Sonic Youth was the band that turned me into a music collector. I first heard them when this guy Richard in my Classics class passed me his earphones and said I should listen to this song. It was a simple, driving, repetitive riff and a woman growling “now I wanna be your dog” over and over again. I asked who it was and he said “Sonic Youth” and I bought one of their albums right away to hear the song again.
That was Washing Machine, which had recently come out. That song wasn’t on it. As it happened, Richard’s family moved to England (I think) and I didn’t get a chance to ask him what album it was on. These were the days when you still had to buy albums, and my only income source was a $4/hour job I worked at after school two days a week. But one by one I bought every album they had ever released, working backwards. That song was on the last one I got – of course, it’s their Stooges cover on Confusion is Sex. (You couldn’t get their debut EP back then but eventually I found it on cassette, where the whole thing is repeated backwards on the B-side.)
Sonic Youth were a private obsession, my friends tended to be into hardcore, (we would drive into Wellington from the Hutt Valley for all-ages gigs at Thistle Hall) and my girlfriend was into other great 80s stuff like the Pixies.
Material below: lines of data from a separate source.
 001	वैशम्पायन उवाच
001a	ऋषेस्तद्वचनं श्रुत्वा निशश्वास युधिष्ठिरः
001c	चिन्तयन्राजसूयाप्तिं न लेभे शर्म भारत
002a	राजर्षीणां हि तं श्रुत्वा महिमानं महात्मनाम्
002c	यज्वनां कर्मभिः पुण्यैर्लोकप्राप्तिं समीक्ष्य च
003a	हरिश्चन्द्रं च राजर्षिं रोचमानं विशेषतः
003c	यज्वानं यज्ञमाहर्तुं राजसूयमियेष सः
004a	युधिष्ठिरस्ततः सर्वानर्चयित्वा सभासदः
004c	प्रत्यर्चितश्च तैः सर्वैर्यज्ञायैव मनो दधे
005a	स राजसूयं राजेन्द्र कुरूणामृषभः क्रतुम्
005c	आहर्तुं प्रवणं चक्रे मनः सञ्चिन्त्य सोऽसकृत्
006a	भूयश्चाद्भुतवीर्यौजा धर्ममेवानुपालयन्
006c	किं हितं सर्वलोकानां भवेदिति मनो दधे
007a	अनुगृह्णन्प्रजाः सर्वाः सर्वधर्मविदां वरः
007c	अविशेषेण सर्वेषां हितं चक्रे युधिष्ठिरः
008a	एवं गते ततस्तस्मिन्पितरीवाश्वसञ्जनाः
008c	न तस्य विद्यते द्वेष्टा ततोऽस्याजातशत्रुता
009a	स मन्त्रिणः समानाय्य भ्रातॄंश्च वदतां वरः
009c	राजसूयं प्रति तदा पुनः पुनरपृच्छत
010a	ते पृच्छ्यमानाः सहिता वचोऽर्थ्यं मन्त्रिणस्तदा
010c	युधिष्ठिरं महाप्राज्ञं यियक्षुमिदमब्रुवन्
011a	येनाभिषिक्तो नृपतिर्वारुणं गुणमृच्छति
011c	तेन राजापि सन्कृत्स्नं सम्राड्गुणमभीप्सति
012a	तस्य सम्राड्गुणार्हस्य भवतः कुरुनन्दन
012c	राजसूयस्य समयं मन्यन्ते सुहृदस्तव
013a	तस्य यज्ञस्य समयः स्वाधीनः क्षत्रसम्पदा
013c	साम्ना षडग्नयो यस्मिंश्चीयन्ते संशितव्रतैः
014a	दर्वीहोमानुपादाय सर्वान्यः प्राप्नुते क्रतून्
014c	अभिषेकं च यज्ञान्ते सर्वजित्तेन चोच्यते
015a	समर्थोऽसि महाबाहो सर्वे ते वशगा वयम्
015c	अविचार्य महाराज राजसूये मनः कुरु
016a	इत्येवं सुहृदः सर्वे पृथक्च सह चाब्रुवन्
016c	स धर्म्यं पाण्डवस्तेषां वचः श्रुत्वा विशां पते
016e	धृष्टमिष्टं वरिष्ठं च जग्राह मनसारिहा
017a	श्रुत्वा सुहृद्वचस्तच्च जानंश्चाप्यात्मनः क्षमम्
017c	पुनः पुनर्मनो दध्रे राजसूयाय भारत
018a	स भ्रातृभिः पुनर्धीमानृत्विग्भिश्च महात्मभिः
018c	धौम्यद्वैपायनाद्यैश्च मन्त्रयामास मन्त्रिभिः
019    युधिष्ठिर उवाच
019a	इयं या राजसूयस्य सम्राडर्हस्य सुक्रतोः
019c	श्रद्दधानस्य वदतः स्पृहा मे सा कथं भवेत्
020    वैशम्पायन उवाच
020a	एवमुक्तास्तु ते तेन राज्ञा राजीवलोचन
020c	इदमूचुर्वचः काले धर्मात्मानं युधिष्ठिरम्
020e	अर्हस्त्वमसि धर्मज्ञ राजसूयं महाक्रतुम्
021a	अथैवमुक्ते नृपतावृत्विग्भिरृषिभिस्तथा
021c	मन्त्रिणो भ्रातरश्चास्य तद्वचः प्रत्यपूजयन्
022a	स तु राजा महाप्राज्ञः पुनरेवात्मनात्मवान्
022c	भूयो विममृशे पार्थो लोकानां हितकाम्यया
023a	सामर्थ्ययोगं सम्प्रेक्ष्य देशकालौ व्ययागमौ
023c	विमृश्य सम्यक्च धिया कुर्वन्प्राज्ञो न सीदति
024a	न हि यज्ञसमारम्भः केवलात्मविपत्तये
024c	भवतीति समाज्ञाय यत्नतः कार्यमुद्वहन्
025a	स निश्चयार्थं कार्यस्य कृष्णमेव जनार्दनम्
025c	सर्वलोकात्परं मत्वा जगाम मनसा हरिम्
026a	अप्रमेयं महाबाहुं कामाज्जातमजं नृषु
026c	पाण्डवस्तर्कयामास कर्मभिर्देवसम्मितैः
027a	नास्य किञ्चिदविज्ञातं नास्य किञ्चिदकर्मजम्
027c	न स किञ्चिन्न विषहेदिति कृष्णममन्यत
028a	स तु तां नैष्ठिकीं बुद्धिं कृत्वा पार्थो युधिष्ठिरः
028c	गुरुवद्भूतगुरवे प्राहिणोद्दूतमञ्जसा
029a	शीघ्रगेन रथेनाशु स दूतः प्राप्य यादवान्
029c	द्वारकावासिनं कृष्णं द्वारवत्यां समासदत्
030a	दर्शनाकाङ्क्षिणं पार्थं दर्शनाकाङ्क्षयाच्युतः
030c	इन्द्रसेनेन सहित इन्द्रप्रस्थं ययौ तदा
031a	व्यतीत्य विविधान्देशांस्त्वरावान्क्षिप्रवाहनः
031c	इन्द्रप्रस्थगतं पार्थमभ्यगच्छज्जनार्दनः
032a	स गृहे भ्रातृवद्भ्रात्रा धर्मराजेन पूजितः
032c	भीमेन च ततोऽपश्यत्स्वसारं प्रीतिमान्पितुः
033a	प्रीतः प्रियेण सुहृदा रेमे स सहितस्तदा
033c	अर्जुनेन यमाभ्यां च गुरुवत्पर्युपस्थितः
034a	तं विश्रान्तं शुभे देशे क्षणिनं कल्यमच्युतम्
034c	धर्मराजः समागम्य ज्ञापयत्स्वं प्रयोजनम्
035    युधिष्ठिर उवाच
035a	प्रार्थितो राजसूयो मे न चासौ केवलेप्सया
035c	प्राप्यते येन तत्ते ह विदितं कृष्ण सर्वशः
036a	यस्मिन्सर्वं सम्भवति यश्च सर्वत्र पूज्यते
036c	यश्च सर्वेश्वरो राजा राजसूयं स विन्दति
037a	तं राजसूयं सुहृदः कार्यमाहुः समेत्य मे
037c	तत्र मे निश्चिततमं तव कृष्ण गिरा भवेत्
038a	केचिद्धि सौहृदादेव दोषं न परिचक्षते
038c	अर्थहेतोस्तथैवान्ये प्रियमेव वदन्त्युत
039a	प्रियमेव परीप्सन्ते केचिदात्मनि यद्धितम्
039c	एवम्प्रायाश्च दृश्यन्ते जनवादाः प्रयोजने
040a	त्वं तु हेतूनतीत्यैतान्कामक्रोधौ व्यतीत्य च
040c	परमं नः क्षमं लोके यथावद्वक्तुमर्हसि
Neither of these were in any incompatible with Sonic Youth of course, but no-one else I knew listened to them. It set me off on a path where I generally got into music by myself, rather than socially, which the internet has only accentuated. At university I worked my way through bands that were in some way connected to Sonic Youth, tastes shifting with new discoveries until by 1999 I was listening mostly to electronic craziness like Aphex Twin, Autechre, Coil.
At that point the whole universe got dumped through the black whole of Napster and… at some point my tastes became ecumenical. I’ve developed a critic’s taste – I listen to everything, as long as it’s good, with a sense of how the scenes all fit together historically, and no deep attachment to any of them. How much this is personal and how much it’s of the epoch I’m not sure. I sure don’t regret getting access to all of recorded music history, but there are things I miss…
Tonight I played EVOL, from 1986, for the first time in several years I think. Despite having heard all too much music since I first got it, it still gets right into me. I see Pitchfork rates both Daydream Nation and Sister ahead of it in their “top 100 albums of the 1980s”. But EVOL is my favourite. It’s so damn dark, more melodic and slower than those other classics. (I’m afraid I haven’t developed a critic’s ability for actually writing about music.) But… it reminds me of a different kind of musical obsession, which is also a different time.